Source texts of formatted documents:
___

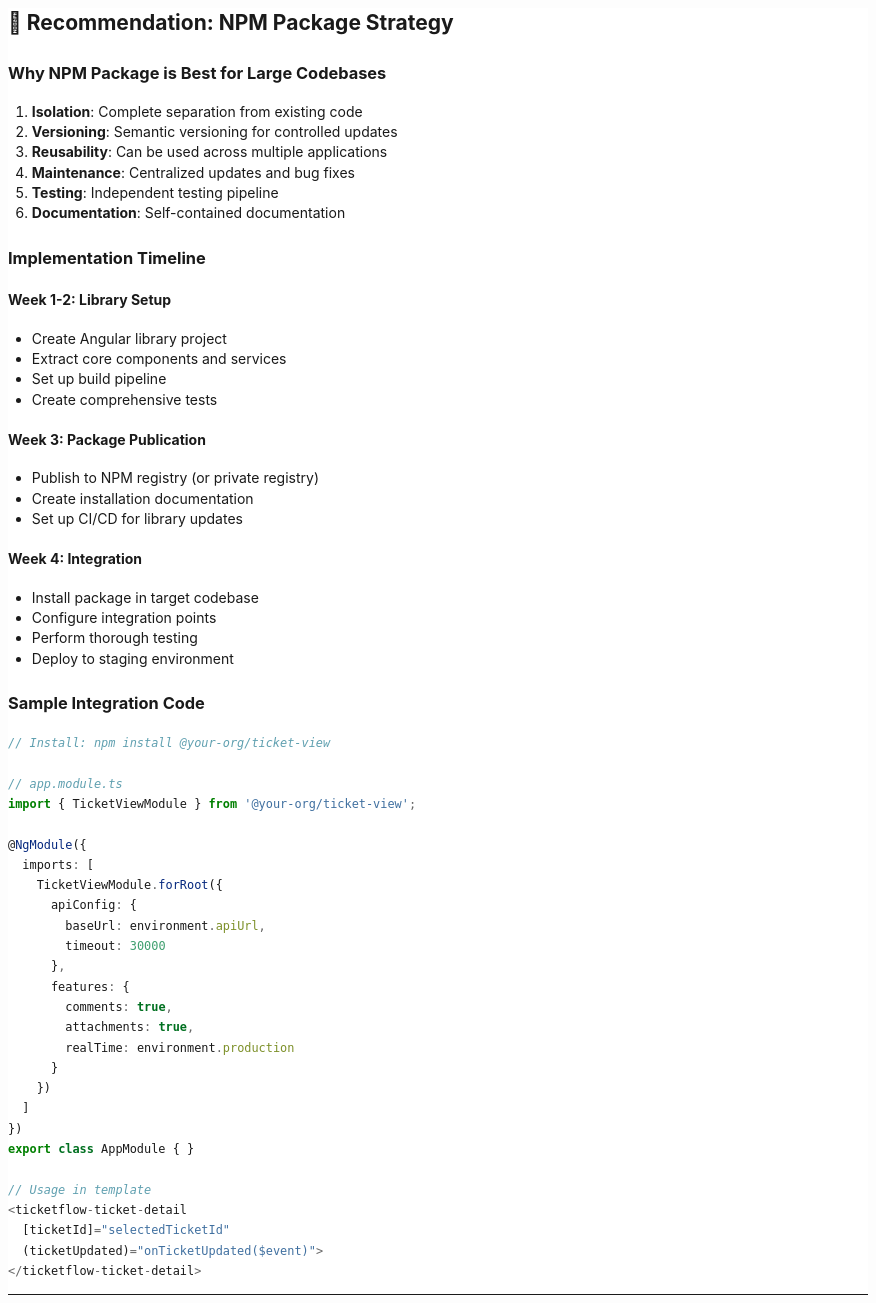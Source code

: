 ## 🎯 **Recommendation: NPM Package Strategy**

### **Why NPM Package is Best for Large Codebases**

1. **Isolation**: Complete separation from existing code
2. **Versioning**: Semantic versioning for controlled updates
3. **Reusability**: Can be used across multiple applications
4. **Maintenance**: Centralized updates and bug fixes
5. **Testing**: Independent testing pipeline
6. **Documentation**: Self-contained documentation

### **Implementation Timeline**

#### **Week 1-2: Library Setup**
- Create Angular library project
- Extract core components and services
- Set up build pipeline
- Create comprehensive tests

#### **Week 3: Package Publication**
- Publish to NPM registry (or private registry)
- Create installation documentation
- Set up CI/CD for library updates

#### **Week 4: Integration**
- Install package in target codebase
- Configure integration points
- Perform thorough testing
- Deploy to staging environment

### **Sample Integration Code**

```typescript
// Install: npm install @your-org/ticket-view

// app.module.ts
import { TicketViewModule } from '@your-org/ticket-view';

@NgModule({
  imports: [
    TicketViewModule.forRoot({
      apiConfig: {
        baseUrl: environment.apiUrl,
        timeout: 30000
      },
      features: {
        comments: true,
        attachments: true,
        realTime: environment.production
      }
    })
  ]
})
export class AppModule { }

// Usage in template
<ticketflow-ticket-detail 
  [ticketId]="selectedTicketId"
  (ticketUpdated)="onTicketUpdated($event)">
</ticketflow-ticket-detail>
```

---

___

Problem to solve:
Restate all entries above exactly, but not the images.

Task response:
Source code

: ## 🎯 **Recommendation: NPM Package Strategy**

### **Why NPM Package is Best for Large Codebases**

1. **Isolation**: Complete separation from existing code
2. **Versioning**: Semantic versioning for controlled updates
3. **Reusability**: Can be used across multiple applications
4. **Maintenance**: Centralized updates and bug fixes
5. **Testing**: Independent testing pipeline
6. **Documentation**: Self-contained documentation

### **Implementation Timeline**

#### **Week 1-2: Library Setup**
- Create Angular library project
- Extract core components and services
- Set up build pipeline
- Create comprehensive tests

#### **Week 3: Package Publication**
- Publish to NPM registry (or private registry)
- Create installation documentation
- Set up CI/CD for library updates

#### **Week 4: Integration**
- Install package in target codebase
- Configure integration points
- Perform thorough testing
- Deploy to staging environment

### **Sample Integration Code**

```typescript
// Install: npm install @your-org/ticket-view

// app.module.ts
import { TicketViewModule } from '@your-org/ticket-view';

@NgModule({
  imports: [
    TicketViewModule.forRoot({
      apiConfig: {
        baseUrl: environment.apiUrl,
        timeout: 30000
      },
      features: {
        comments: true,
        attachments: true,
        realTime: environment.production
      }
    })
  ]
})
export class AppModule { }

// Usage in template
<ticketflow-ticket-detail 
  [ticketId]="selectedTicketId"
  (ticketUpdated)="onTicketUpdated($event)">
</ticketflow-ticket-detail>
```

---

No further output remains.